I’m not exactly sure when being “basic” became a thing. Every now and then, someone mentions basic bitches in front of Julie and me, and we’re always just a little bit perplexed. Who is basic? What is basic? Are we basic? Is basic starting to sound funny to anybody else?
I bring up the basics because it is now officially fall in New Hampshire, and when the leaves start to turn, people basically go nuts. I mean they start to say the word basic, like, all the fucking time. Julie and I have done some extensive research on the subject. By that I mean Julie once interrogated her guy friends in Ireland for an entire afternoon about what they considered to be “basic,” and I sent a Snapchat with a vest pun in it about ten minutes ago. We also both have Twitter accounts. So we’re basic sociologists, basically.

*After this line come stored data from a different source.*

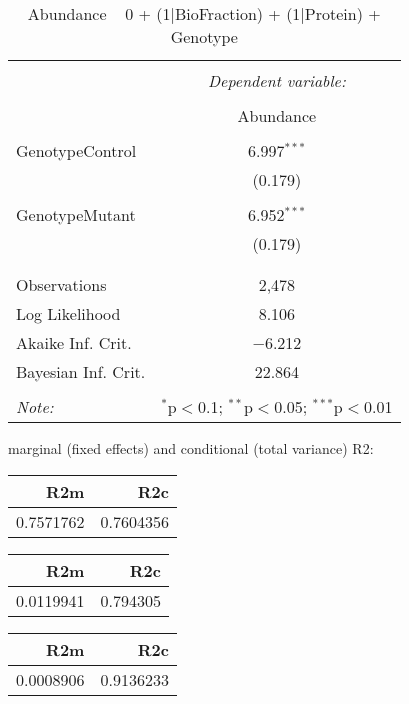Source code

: \documentclass[11pt]{report}
\begin{document}
\begin{table}[!htbp] \centering 
  \caption{Abundance ~ 0 + (1|BioFraction) + (1|Protein) + Genotype} 
  \label{} 
\begin{tabular}{@{\extracolsep{5pt}}lc} 
\\[-1.8ex]\hline 
\hline \\[-1.8ex] 
 & \multicolumn{1}{c}{\textit{Dependent variable:}} \\ 
\cline{2-2} 
\\[-1.8ex] & Abundance \\ 
\hline \\[-1.8ex] 
 GenotypeControl & 6.997$^{***}$ \\ 
  & (0.179) \\ 
  & \\ 
 GenotypeMutant & 6.952$^{***}$ \\ 
  & (0.179) \\ 
  & \\ 
\hline \\[-1.8ex] 
Observations & 2,478 \\ 
Log Likelihood & 8.106 \\ 
Akaike Inf. Crit. & $-$6.212 \\ 
Bayesian Inf. Crit. & 22.864 \\ 
\hline 
\hline \\[-1.8ex] 
\textit{Note:}  & \multicolumn{1}{r}{$^{*}$p$<$0.1; $^{**}$p$<$0.05; $^{***}$p$<$0.01} \\ 
\end{tabular} 
\end{table} 
marginal (fixed effects) and conditional (total variance) R2:

\begin{tabular}{r|r}
\hline
R2m & R2c\\
\hline
0.7571762 & 0.7604356\\
\hline
\end{tabular}

\begin{tabular}{r|r}
\hline
R2m & R2c\\
\hline
0.0119941 & 0.794305\\
\hline
\end{tabular}

\begin{tabular}{r|r}
\hline
R2m & R2c\\
\hline
0.0008906 & 0.9136233\\
\hline
\end{tabular}
\end{document}

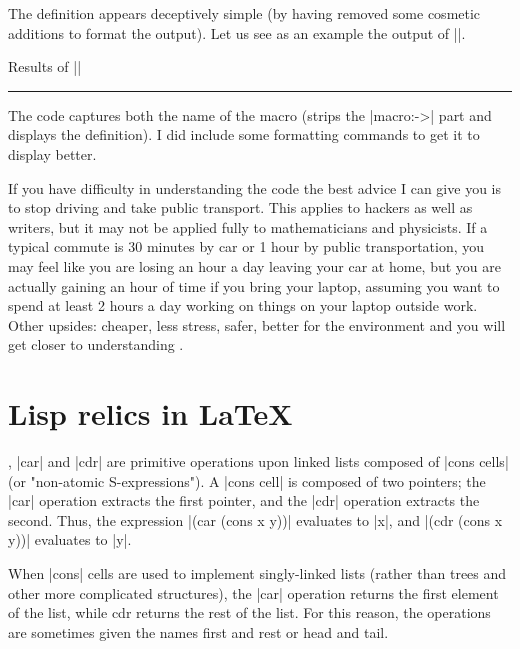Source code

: \noindent The definition appears deceptively simple (by having removed some cosmetic additions to format the output). Let us see as an example the output of ||.
\bigskip


\hfil\hfill Results of || 

\smallskip


\hrule
\medskip
\makeatletter
\def\showcommand{\@star@or@long\accommand}
\fboxrule=0.0pt
\def\accommand#1{\framebox[3cm][l]{\bf\color{red} 
    \string#1:~~} %
     \parbox[t]{7cm}{\expandafter\strip@prefix\meaning#1}} 
\showcommand*{\frogking}
\makeatother
\smallskip



\bigskip


The code captures both the name of the macro (strips the |macro:->| part and displays the definition). I did include some formatting commands to get it to display better.

If you have difficulty in understanding the code the best advice I can give you is to stop driving and take public transport. This applies to hackers as well as writers, but it may not be applied fully to mathematicians and physicists. If a typical commute is 30 minutes by car or 1 hour by public transportation, you may feel like you are losing an hour a day leaving your car at home, but you are actually gaining an hour of time if you bring your laptop, assuming you want to spend at least 2 hours a day working on things on your laptop outside work. Other upsides: cheaper, less stress, safer, better for the environment and you will get closer to understanding \tex.


\section*{Lisp relics in \protect\LaTeX\ }
, |car| and |cdr| are primitive operations upon linked lists composed of |cons cells| (or "non-atomic S-expressions"). A |cons cell| is composed of two pointers; the |car| operation extracts the first pointer, and the |cdr| operation extracts the second.
Thus, the expression |(car (cons x y))| evaluates to |x|, and |(cdr (cons x y))| evaluates to |y|.

When |cons| cells are used to implement singly-linked lists (rather than trees and other more complicated structures), the |car| operation returns the first element of the list, while cdr returns the rest of the list. For this reason, the operations are sometimes given the names first and rest or head and tail.

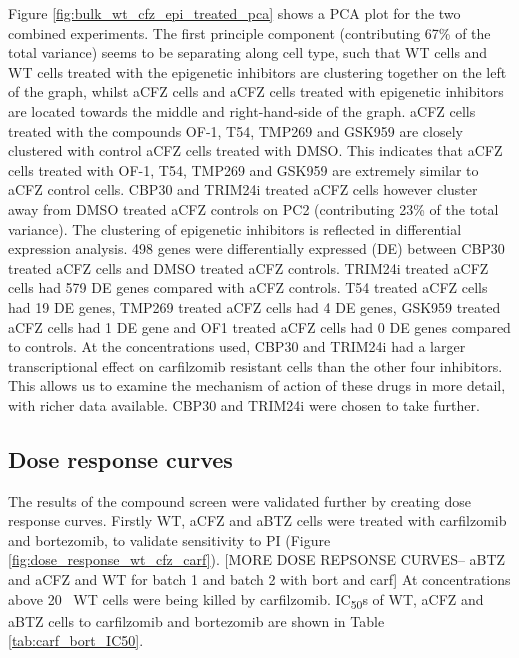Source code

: Figure \ref{fig:bulk_wt_cfz_epi_treated_pca} shows a PCA plot for the two combined experiments.
The first principle component (contributing 67\% of the total variance) seems to be separating along cell type, such that WT cells and WT cells treated with the epigenetic inhibitors are clustering together on the left of the graph, whilst aCFZ cells and aCFZ cells treated with epigenetic inhibitors are located towards the middle and right-hand-side of the graph.
aCFZ cells treated with the compounds OF-1, T54, TMP269 and GSK959 are closely clustered with control aCFZ cells treated with DMSO.
This indicates that aCFZ cells treated with OF-1, T54, TMP269 and GSK959 are extremely similar to aCFZ control cells.
CBP30 and TRIM24i treated aCFZ cells however cluster away from DMSO treated aCFZ controls on PC2 (contributing 23\% of the total variance).
The clustering of epigenetic inhibitors is reflected in differential expression analysis.
498 genes were differentially expressed (DE) between CBP30 treated aCFZ cells and DMSO treated aCFZ controls.
TRIM24i treated aCFZ cells had 579 DE genes compared with aCFZ controls.
T54 treated aCFZ cells had 19 DE genes, TMP269 treated aCFZ cells had 4 DE genes, GSK959 treated aCFZ cells had 1 DE gene and OF1 treated aCFZ cells had 0 DE genes compared to controls.
At the concentrations used, CBP30 and TRIM24i had a larger transcriptional effect on carfilzomib resistant cells than the other four inhibitors.
This allows us to examine the mechanism of action of these drugs in more detail, with richer data available.
CBP30 and TRIM24i were chosen to take further.


\subsection{Dose response curves}\label{subsec:dose_response}
The results of the compound screen were validated further by creating dose response curves.
Firstly WT, aCFZ and aBTZ cells were treated with carfilzomib and bortezomib, to validate sensitivity to PI (Figure \ref{fig:dose_response_wt_cfz_carf}).
[MORE DOSE REPSONSE CURVES-- aBTZ and aCFZ and WT for batch 1 and batch 2 with bort and carf]
At concentrations above 20\si{\nano\Molar} WT cells were being killed by carfilzomib.
IC\textsubscript{50}s of WT, aCFZ and aBTZ cells to carfilzomib and bortezomib are shown in Table \ref{tab:carf_bort_IC50}.

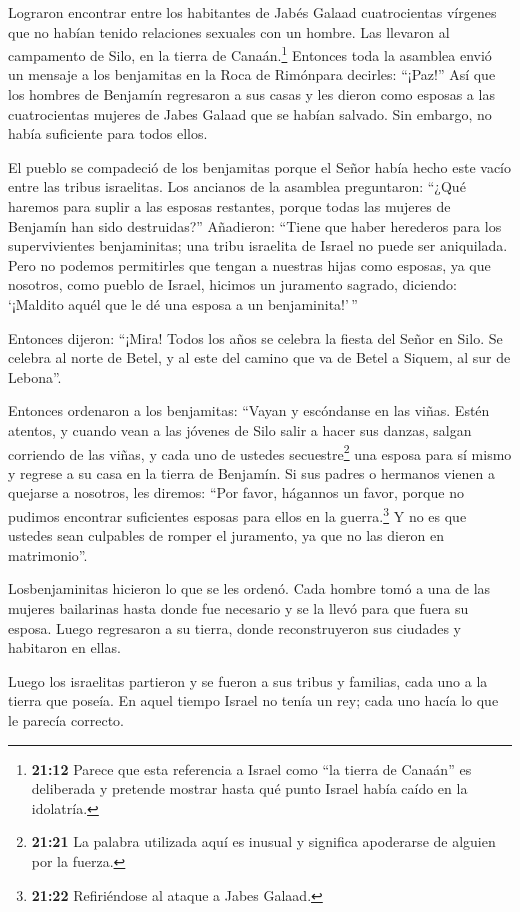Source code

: Lograron encontrar entre los habitantes de Jabés Galaad
cuatrocientas vírgenes que no habían tenido relaciones sexuales con un
hombre. Las llevaron al campamento de Silo, en la tierra de
Canaán.\footnote{\textbf{21:12} Parece que esta referencia a Israel como
  ``la tierra de Canaán'' es deliberada y pretende mostrar hasta qué
  punto Israel había caído en la idolatría.}  Entonces toda
la asamblea envió un mensaje a los benjamitas en la Roca de Rimónpara
decirles: ``¡Paz!''  Así que los hombres de Benjamín
regresaron a sus casas y les dieron como esposas a las cuatrocientas
mujeres de Jabes Galaad que se habían salvado. Sin embargo, no había
suficiente para todos ellos.

 El pueblo se compadeció de los benjamitas porque el Señor
había hecho este vacío entre las tribus israelitas.  Los
ancianos de la asamblea preguntaron: ``¿Qué haremos para suplir a las
esposas restantes, porque todas las mujeres de Benjamín han sido
destruidas?''  Añadieron: ``Tiene que haber herederos para
los supervivientes benjaminitas; una tribu israelita de Israel no puede
ser aniquilada.  Pero no podemos permitirles que tengan a
nuestras hijas como esposas, ya que nosotros, como pueblo de Israel,
hicimos un juramento sagrado, diciendo: `¡Maldito aquél que le dé una
esposa a un benjaminita!'\,''

 Entonces dijeron: ``¡Mira! Todos los años se celebra la
fiesta del Señor en Silo. Se celebra al norte de Betel, y al este del
camino que va de Betel a Siquem, al sur de Lebona''.

 Entonces ordenaron a los benjamitas: ``Vayan y escóndanse
en las viñas.  Estén atentos, y cuando vean a las jóvenes
de Silo salir a hacer sus danzas, salgan corriendo de las viñas, y cada
uno de ustedes secuestre\footnote{\textbf{21:21} La palabra utilizada
  aquí es inusual y significa apoderarse de alguien por la fuerza.} una
esposa para sí mismo y regrese a su casa en la tierra de Benjamín.
 Si sus padres o hermanos vienen a quejarse a nosotros, les
diremos: ``Por favor, hágannos un favor, porque no pudimos encontrar
suficientes esposas para ellos en la guerra.\footnote{\textbf{21:22}
  Refiriéndose al ataque a Jabes Galaad.} Y no es que ustedes sean
culpables de romper el juramento, ya que no las dieron en matrimonio''.

 Losbenjaminitas hicieron lo que se les ordenó. Cada hombre
tomó a una de las mujeres bailarinas hasta donde fue necesario y se la
llevó para que fuera su esposa. Luego regresaron a su tierra, donde
reconstruyeron sus ciudades y habitaron en ellas.

 Luego los israelitas partieron y se fueron a sus tribus y
familias, cada uno a la tierra que poseía.  En aquel tiempo
Israel no tenía un rey; cada uno hacía lo que le parecía correcto.
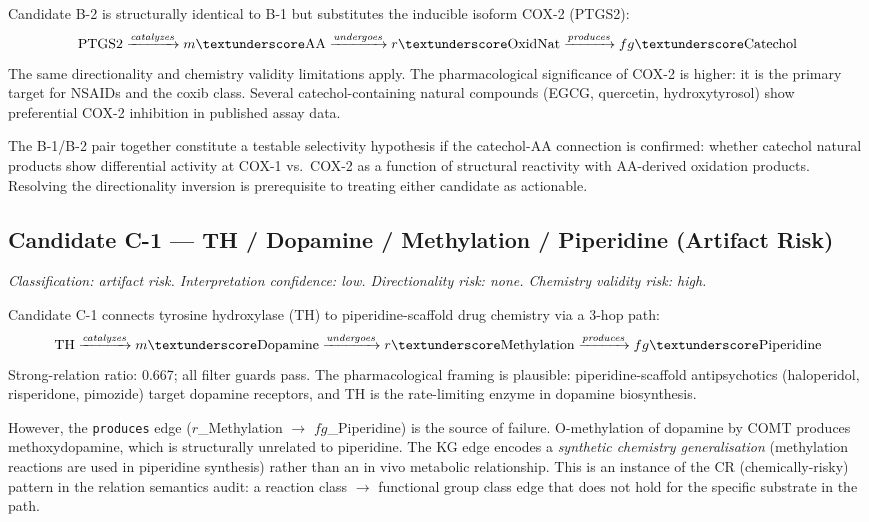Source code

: \smallskip
Candidate B-2 is structurally identical to B-1 but substitutes the inducible
isoform COX-2 (PTGS2):
\[
  \mathrm{PTGS2} \xrightarrow{\textit{catalyzes}}
  m\textunderscore\mathrm{AA} \xrightarrow{\textit{undergoes}}
  r\textunderscore\mathrm{OxidNat} \xrightarrow{\textit{produces}}
  fg\textunderscore\mathrm{Catechol}
\]
The same directionality and chemistry validity limitations apply.
The pharmacological significance of COX-2 is higher: it is the primary target
for NSAIDs and the coxib class.
Several catechol-containing natural compounds (EGCG, quercetin, hydroxytyrosol)
show preferential COX-2 inhibition in published assay data.

The B-1/B-2 pair together constitute a testable selectivity hypothesis if the
catechol-AA connection is confirmed: whether catechol natural products show
differential activity at COX-1 vs.\ COX-2 as a function of structural reactivity
with AA-derived oxidation products.
Resolving the directionality inversion is prerequisite to treating either
candidate as actionable.

\subsection{Candidate C-1 --- TH / Dopamine / Methylation / Piperidine (Artifact Risk)}
\label{cs:c1}

\textit{Classification: artifact risk.
Interpretation confidence: low.
Directionality risk: none. Chemistry validity risk: high.}

\smallskip
Candidate C-1 connects tyrosine hydroxylase (TH) to piperidine-scaffold drug
chemistry via a 3-hop path:
\[
  \mathrm{TH} \xrightarrow{\textit{catalyzes}}
  m\textunderscore\mathrm{Dopamine} \xrightarrow{\textit{undergoes}}
  r\textunderscore\mathrm{Methylation} \xrightarrow{\textit{produces}}
  fg\textunderscore\mathrm{Piperidine}
\]
Strong-relation ratio: 0.667; all filter guards pass.
The pharmacological framing is plausible: piperidine-scaffold antipsychotics
(haloperidol, risperidone, pimozide) target dopamine receptors, and TH is the
rate-limiting enzyme in dopamine biosynthesis.

However, the \texttt{produces} edge
($r$\_Methylation $\to$ $fg$\_Piperidine) is the source of failure.
O-methylation of dopamine by COMT produces methoxydopamine, which is structurally
unrelated to piperidine.
The KG edge encodes a \textit{synthetic chemistry generalisation}
(methylation reactions are used in piperidine synthesis) rather than an in vivo
metabolic relationship.
This is an instance of the CR (chemically-risky) pattern in the relation
semantics audit: a reaction class $\to$ functional group class edge that does
not hold for the specific substrate in the path.

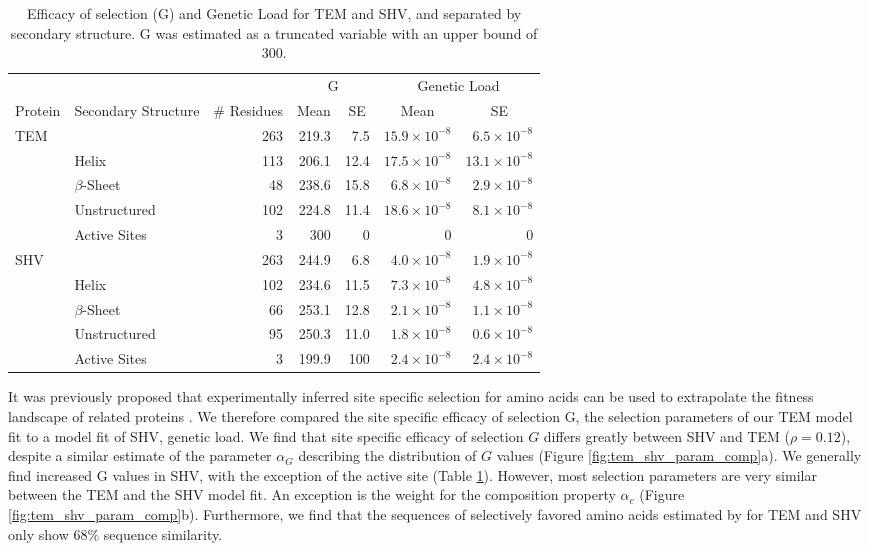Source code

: \begin{table}
  \centering
  \begin{tabular}{llrrrrr}
    & & & \multicolumn{2}{c}{G} & \multicolumn{2}{c}{Genetic Load} \\ 
    Protein & Secondary Structure & \# Residues	& \multicolumn{1}{c}{Mean} & \multicolumn{1}{c}{SE} & \multicolumn{1}{c}{Mean} & \multicolumn{1}{c}{SE} \\ \hline 
    TEM	&		& 263 & 219.3 & 7.5  & $15.9\times10^{-8}$ & $6.5\times10^{-8}$ \\
    &Helix 		& 113 & 206.1 & 12.4 & $17.5\times10^{-8}$ & $13.1\times10^{-8}$ \\
    &$\beta$-Sheet 	&  48 & 238.6 & 15.8 & $ 6.8\times10^{-8}$ & $2.9\times10^{-8}$ \\
    &Unstructured 	& 102 & 224.8 & 11.4 & $18.6\times10^{-8}$ & $8.1\times10^{-8}$ \\
    &Active Sites 	&   3 & 300   & 0    & 0      & 0      \\ \hline
    
    SHV&		& 263 & 244.9 & 6.8  & $4.0\times10^{-8}$ & $1.9\times10^{-8}$ \\
    &Helix		& 102 & 234.6 & 11.5 & $7.3\times10^{-8}$ & $4.8\times10^{-8}$ \\
    &$\beta$-Sheet 	&  66 & 253.1 & 12.8 & $2.1\times10^{-8}$ & $1.1\times10^{-8}$ \\
    &Unstructured	&  95 & 250.3 & 11.0 & $1.8\times10^{-8}$ & $0.6\times10^{-8}$  \\
    &Active Sites	&   3 & 199.9 & 100  & $2.4\times10^{-8}$ & $2.4\times10^{-8}$ \\

  \end{tabular}
  \caption{Efficacy of selection (G) and Genetic Load for TEM and SHV, and separated by secondary structure. G was estimated as a truncated variable with an upper bound of 300.}
  \label{tab:selection}
\end{table}

It was previously proposed that experimentally inferred site specific selection for amino acids can be used to extrapolate the fitness landscape of related proteins \citep{bloom2014, bloom2017}.
We therefore compared the site specific efficacy of selection G, the \selac selection parameters of our \selac TEM model fit to a \selac model fit of SHV, genetic load.
We find that site specific efficacy of selection $G$ differs greatly between SHV and TEM ($\rho = 0.12$), despite a similar estimate of the parameter $\alpha_G$ describing the distribution of $G$ values (Figure \ref{fig:tem_shv_param_comp}a).
We generally find increased G values in SHV, with the exception of the active site (Table \ref{tab:selection}).
However, most \selac selection parameters are very similar between the TEM and the SHV model fit. 
An exception is the weight for the \PC composition property $\alpha_c$ (Figure \ref{fig:tem_shv_param_comp}b).
Furthermore, we find that the sequences of selectively favored amino acids estimated by \selac for TEM and SHV only show $68 \%$ sequence similarity.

From what we’ve gathered, basic is an adjective assigned to most females between the ages of fifteen and twenty-two. If you’ve never been called basic, but are interested in conducting a relatively basic social experiment, consider wearing/buying/borrowing any of the following items:
- Yoga pants
- Dark-wash jeans
- Regular jeans
- A black vest
- A Northface jacket
- A black, Northface vest (double points there)
- Boots from L.L. Bean
- Ugg Boots
- Knock-off boots from Ugg or L.L. Bean
- Brown or black boots of any kind
- A Starbucks coffee
- A non-Starbucks coffee
- A pumpkin spice coffee
- Any coffee, really
- An Instagram account containing any combination of two or more items listed above
The “basic” label irks me at a very basic level. Julie and I have talked about the phenomenon at length, and we both agree that the whole thing just leaves a sour taste in our mouths. (But then again, that might just be the pumpkin spice coffee.) My favorite clothing store ever is actually called Basics—I am a firm and forever believer in cotton grey t-shirts—so I was surprised when I started hearing the word used as such a backhanded insult.
There’s an inferiority to it, really. When I think basic, I think beige walls, empty rooms, and cable packages that definitely don’t include HBO. Basic is the minimum. Basic is in need of an upgrade. Basic is less. And when it comes to basic bitches—or, as I sometimes like to call them, girls—that’s just not true.
This past weekend was Homecoming at UNH, and along with being the most magical and beer-filled weekend of the entire year, it is also a fantastic opportunity for thousands of drunk people to wear more or less the same outfit in a relatively confined area. If I had a quarter for every time someone in my general vicinity looked out and commented on how “basic” the entire tailgating field looked, I’d have four quarters.
In the group of five kickass girls that I hung with at Homecoming, three of us wore vests. Three of us wore boots of the L.L. Bean-esque variety, although Julie’s were this weird green waterproof kind that she got before she went to Ireland, so I’m not sure if that counts. One of us wore a flannel, but she’s Canadian, and can you really be basic and Canadian at the same time? I’ll have to check the manual.
Basically, being basic isn’t a real thing. You can have your pumpkin spice coffee and drink it too and then spill it on your vest, and no one really gives a fuck. That’s how the old saying goes, right?
Basic or elaborate or whatever the hell we were this weekend, we were all definitively twenty-one. So do you know what that means, future employers? Beer pictures! So many beer pictures!
Happy Homecoming to all, and to all, a black vest. Stay toasty, my friends.